(Stored data)
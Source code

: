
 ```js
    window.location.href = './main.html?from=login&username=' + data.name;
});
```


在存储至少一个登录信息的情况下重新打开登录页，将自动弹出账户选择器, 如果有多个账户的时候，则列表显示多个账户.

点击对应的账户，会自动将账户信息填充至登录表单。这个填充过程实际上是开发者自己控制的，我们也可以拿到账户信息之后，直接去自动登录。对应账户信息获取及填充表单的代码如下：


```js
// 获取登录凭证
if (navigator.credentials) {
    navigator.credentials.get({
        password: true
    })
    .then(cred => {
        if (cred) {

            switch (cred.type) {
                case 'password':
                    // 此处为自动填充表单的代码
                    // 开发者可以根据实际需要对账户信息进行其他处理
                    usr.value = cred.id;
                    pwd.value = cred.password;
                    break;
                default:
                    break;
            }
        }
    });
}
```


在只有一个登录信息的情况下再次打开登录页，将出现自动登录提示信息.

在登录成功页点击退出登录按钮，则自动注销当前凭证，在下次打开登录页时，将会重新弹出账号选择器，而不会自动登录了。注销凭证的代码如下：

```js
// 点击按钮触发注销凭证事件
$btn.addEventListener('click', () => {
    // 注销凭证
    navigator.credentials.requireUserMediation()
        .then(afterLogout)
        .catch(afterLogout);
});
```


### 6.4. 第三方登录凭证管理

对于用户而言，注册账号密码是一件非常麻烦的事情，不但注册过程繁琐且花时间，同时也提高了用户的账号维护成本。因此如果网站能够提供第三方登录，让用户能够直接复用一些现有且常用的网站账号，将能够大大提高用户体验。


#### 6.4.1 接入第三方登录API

▶ Task objective
Every line above with the word "password" belongs in the answer, copied as written.

▶ Response area
        password: true
                case 'password':
                    pwd.value = cred.password;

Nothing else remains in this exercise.